Does the EMU project pass or fail the test? Would it advance or betray the interests of our people? No such step could possibly be contemplated without the greatest possible measure of prior thought and careful preparation. And a detailed balance sheet of advantages, costs, and risks will need to be drawn up.
So far the debate has had too much of the character of a "dialogue of the deaf". Each side has advanced its own case. Neither has been sufficiently willing to examine and to address the arguments of the other. The following paragraphs attempt to do just that.
The prospective attractions of a single currency are momentuous. We would have willingly paid a high price indeed for shelter from the currency crises which have beset us intermittently, and very destructively, over the past 30 years when we were experiencing them - though memories are short. No trading nation can for long disinterest itself in the value of its currency in relation to those of its major trading partners, and crises are inevitable from time to time under a regime of fragmented currencies.

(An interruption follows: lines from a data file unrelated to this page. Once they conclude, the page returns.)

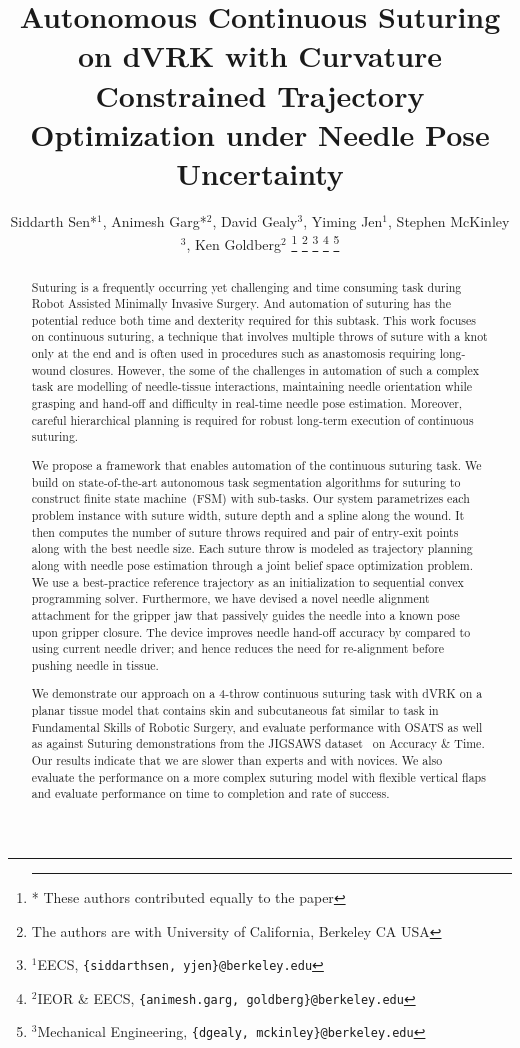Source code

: \documentclass[letterpaper, 10 pt, conference]{ieeeconf}
\title{\LARGE \bf
Autonomous Continuous Suturing on dVRK with Curvature Constrained Trajectory Optimization under Needle Pose Uncertainty
}
\author{%
Siddarth Sen*$^{1}$, 
Animesh Garg*$^{2}$,
David Gealy$^{3}$,
Yiming Jen$^{1}$, 
Stephen McKinley$^{3}$,
Ken Goldberg$^{2}$%
\thanks{\hrule \vspace{3pt} * These authors contributed equally to the paper}
\thanks{The authors are with University of California, Berkeley CA USA}%
\thanks{$^{1}$EECS, \texttt{\{siddarthsen, yjen\}@berkeley.edu}}%
\thanks{$^{2}$IEOR \& EECS, \texttt{\{animesh.garg, goldberg\}@berkeley.edu}}%
\thanks{$^{3}$Mechanical Engineering, \texttt{\{dgealy, mckinley\}@berkeley.edu}}%
}
\begin{document}
\maketitle
\thispagestyle{empty}
\pagestyle{empty}

\begin{abstract}
Suturing is a frequently occurring yet challenging and time consuming task during Robot Assisted Minimally Invasive Surgery. And automation of suturing has the potential reduce both time and dexterity required for this subtask. 
This work focuses on continuous suturing, a technique that involves multiple throws of suture with a knot only at the end and is often used in procedures such as anastomosis requiring long-wound closures.
However, the some of the challenges in automation of such a complex task are modelling of needle-tissue interactions, maintaining needle orientation while grasping and hand-off and difficulty in real-time needle pose estimation. Moreover, careful hierarchical planning is required for robust long-term execution of continuous suturing. 

We propose a framework that enables automation of the continuous suturing task. We build on state-of-the-art autonomous task segmentation algorithms for suturing to construct finite state machine~(FSM) with sub-tasks. 
Our system parametrizes each problem instance with suture width, suture depth and a spline along the wound. It then computes the number of suture throws required and pair of entry-exit points along with the best needle size. Each suture throw is modeled as trajectory planning along with needle pose estimation through a joint belief space optimization problem.
We use a best-practice reference trajectory as an initialization to sequential convex programming solver. Furthermore, we have devised a novel needle alignment attachment for the gripper jaw that passively guides the needle into a known pose upon gripper closure. The device improves needle hand-off accuracy by  compared to using current needle driver; and hence reduces the need for re-alignment before pushing needle in tissue.  

We demonstrate our approach on a 4-throw continuous suturing task with dVRK on a planar tissue model that contains skin and subcutaneous fat similar to task in Fundamental Skills of Robotic Surgery, and evaluate performance with OSATS as well as against Suturing demonstrations from the JIGSAWS dataset~\cite{gao2014jhu} on Accuracy \& Time. Our results indicate that we are  slower than experts and  with novices. We also evaluate the performance on a more complex suturing model with flexible vertical flaps and evaluate performance on time to completion and rate of success.\\


\end{abstract}
\end{document}
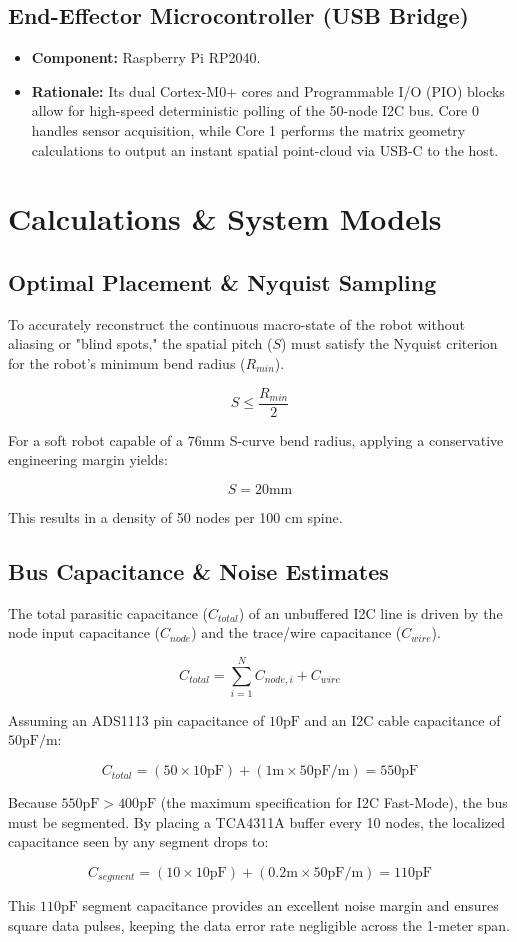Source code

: \documentclass[11pt]{article}
\begin{document}
\subsection{End-Effector Microcontroller (USB Bridge)}
\begin{itemize}
    \item \textbf{Component:} Raspberry Pi RP2040.
    \item \textbf{Rationale:} Its dual Cortex-M0+ cores and Programmable I/O (PIO) blocks allow for high-speed deterministic polling of the 50-node I2C bus. Core 0 handles sensor acquisition, while Core 1 performs the matrix geometry calculations to output an instant spatial point-cloud via USB-C to the host.
\end{itemize}

\section{Calculations \& System Models}

\subsection{Optimal Placement \& Nyquist Sampling}
To accurately reconstruct the continuous macro-state of the robot without aliasing or "blind spots," the spatial pitch ($S$) must satisfy the Nyquist criterion for the robot's minimum bend radius ($R_{min}$).

$$ S \leq \frac{R_{min}}{2} $$

For a soft robot capable of a $76\text{mm}$ S-curve bend radius, applying a conservative engineering margin yields:

$$ S = 20\text{mm} $$

This results in a density of 50 nodes per 100 cm spine.

\subsection{Bus Capacitance \& Noise Estimates}
The total parasitic capacitance ($C_{total}$) of an unbuffered I2C line is driven by the node input capacitance ($C_{node}$) and the trace/wire capacitance ($C_{wire}$).

$$ C_{total} = \sum_{i=1}^{N} C_{node, i} + C_{wire} $$

Assuming an ADS1113 pin capacitance of $10\text{pF}$ and an I2C cable capacitance of $50\text{pF/m}$:

$$ C_{total} = (50 \times 10\text{pF}) + (1\text{m} \times 50\text{pF/m}) = 550\text{pF} $$

Because $550\text{pF} > 400\text{pF}$ (the maximum specification for I2C Fast-Mode), the bus must be segmented. By placing a TCA4311A buffer every 10 nodes, the localized capacitance seen by any segment drops to:

$$ C_{segment} = (10 \times 10\text{pF}) + (0.2\text{m} \times 50\text{pF/m}) = 110\text{pF} $$

This $110\text{pF}$ segment capacitance provides an excellent noise margin and ensures square data pulses, keeping the data error rate negligible across the 1-meter span.
\end{document}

On the other hand, it can be argued that the Euro would still fluctuate against the US dollar and the yen. But our exposure to such fluctuations would be greatly reduced, partially because from the outset a much reduced proportion of our trade would be exposed to them - less than half - and partially because a large part of EU trade with third countries would most probably over time come to be denominated in the Euro itself.
Among the further important advantages of EMU would be the removal of the foreign exchange and other transactional costs of doing business within the Single Market. The European Commission have estimated these at 0.4% of GDP. Those opposed in principle to monetary union have tended to argue that this figure indicates that the burden is not significant. Nevertheless it amounts to a trade tax for the UK of £3 billion per annum at the present time. That burden will not be without economic consequences, and falls disproportionately on exporters rather than importers (the buyer usually specifies the currency) and on smaller businesses (who cannot negotiate such good terms with their banks, and who will often lose 2-3% on converting currency, and in addition face charges for clearing foreign currency cheques and drafts, and delays in being credited with payments). Even more significant for such businesses are the risks of dealing in other currencies. Taken together, these two factors certainly deter some small firms from seeking business elsewhere in the Single Market, or cause them to lose business by increasing their prices to take account of these costs. In those circumstances, trade, output, and employment are all lost, and wealth forgone.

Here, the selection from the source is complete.